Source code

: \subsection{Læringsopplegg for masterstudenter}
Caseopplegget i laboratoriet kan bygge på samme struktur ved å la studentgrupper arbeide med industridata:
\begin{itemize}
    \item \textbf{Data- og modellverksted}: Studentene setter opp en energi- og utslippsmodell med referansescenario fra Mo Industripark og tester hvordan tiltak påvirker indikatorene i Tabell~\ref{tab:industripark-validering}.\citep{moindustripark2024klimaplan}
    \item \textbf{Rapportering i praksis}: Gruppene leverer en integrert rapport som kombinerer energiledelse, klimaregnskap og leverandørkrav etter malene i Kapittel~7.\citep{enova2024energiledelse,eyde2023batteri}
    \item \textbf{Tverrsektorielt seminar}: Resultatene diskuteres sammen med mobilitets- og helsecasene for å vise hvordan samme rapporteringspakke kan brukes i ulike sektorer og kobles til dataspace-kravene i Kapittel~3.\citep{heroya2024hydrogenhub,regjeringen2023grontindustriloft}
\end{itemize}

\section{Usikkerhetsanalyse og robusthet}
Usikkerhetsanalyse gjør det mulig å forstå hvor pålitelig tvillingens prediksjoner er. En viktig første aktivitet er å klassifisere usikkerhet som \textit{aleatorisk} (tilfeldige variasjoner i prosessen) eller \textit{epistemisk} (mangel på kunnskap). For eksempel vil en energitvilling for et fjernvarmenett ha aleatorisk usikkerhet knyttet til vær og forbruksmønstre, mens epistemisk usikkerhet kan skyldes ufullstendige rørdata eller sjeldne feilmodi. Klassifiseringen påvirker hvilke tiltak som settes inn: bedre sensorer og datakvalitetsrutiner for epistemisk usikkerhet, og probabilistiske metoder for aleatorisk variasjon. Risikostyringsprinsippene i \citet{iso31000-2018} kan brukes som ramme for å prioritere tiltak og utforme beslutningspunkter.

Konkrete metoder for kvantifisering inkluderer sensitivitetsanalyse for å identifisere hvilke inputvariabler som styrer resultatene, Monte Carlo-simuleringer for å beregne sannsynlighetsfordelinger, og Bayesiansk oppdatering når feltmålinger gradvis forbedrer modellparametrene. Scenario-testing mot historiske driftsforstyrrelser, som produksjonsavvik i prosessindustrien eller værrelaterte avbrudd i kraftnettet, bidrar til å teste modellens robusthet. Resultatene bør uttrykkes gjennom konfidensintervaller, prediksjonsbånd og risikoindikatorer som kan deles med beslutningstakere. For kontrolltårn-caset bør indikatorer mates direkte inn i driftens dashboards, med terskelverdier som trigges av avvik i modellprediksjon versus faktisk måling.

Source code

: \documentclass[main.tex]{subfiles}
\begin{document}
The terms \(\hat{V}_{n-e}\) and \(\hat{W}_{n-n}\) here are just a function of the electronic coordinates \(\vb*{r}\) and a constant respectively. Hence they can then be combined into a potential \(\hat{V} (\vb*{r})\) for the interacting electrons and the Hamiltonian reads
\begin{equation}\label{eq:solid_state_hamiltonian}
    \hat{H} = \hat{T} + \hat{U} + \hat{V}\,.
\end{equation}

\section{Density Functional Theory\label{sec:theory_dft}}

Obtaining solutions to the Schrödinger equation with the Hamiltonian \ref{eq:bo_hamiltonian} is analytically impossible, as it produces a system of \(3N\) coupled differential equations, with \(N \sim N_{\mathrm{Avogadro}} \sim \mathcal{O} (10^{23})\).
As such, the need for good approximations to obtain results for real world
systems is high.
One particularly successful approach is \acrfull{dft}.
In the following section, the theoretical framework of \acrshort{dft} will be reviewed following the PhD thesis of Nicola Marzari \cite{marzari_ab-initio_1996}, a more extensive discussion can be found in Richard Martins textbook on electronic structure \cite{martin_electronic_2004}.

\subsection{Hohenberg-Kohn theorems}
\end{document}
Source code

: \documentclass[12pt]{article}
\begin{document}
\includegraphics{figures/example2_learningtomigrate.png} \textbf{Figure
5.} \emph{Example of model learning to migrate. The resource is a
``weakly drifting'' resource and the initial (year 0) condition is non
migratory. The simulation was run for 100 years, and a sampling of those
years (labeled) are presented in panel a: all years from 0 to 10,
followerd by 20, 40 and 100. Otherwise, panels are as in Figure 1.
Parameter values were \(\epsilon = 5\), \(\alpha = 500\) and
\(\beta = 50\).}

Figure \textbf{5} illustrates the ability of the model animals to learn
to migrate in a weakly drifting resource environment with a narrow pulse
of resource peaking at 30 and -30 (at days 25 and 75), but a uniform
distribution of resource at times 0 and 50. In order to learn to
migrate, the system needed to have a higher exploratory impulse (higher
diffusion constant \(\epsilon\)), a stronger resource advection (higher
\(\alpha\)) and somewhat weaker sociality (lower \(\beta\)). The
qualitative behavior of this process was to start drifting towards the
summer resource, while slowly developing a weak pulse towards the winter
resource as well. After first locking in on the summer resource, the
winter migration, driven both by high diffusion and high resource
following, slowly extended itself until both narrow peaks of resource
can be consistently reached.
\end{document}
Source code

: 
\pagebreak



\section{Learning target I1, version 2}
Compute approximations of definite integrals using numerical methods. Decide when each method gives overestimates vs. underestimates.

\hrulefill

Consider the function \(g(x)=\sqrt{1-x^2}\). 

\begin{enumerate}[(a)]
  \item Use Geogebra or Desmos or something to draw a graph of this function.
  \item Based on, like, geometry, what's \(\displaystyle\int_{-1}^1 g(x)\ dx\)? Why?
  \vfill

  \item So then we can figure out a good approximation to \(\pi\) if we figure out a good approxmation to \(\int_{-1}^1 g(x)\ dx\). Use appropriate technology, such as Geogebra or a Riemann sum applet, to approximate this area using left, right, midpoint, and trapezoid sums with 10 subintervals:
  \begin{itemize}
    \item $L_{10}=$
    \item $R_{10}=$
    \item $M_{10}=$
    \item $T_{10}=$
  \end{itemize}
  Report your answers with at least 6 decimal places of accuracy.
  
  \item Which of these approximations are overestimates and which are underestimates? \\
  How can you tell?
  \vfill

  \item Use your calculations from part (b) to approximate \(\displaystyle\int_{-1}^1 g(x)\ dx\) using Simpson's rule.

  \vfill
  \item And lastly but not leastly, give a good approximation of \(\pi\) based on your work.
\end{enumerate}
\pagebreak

#### Directions for this task
Go through the entries above and count the lines containing "eller". Give the number only.

#### Exercise answer
2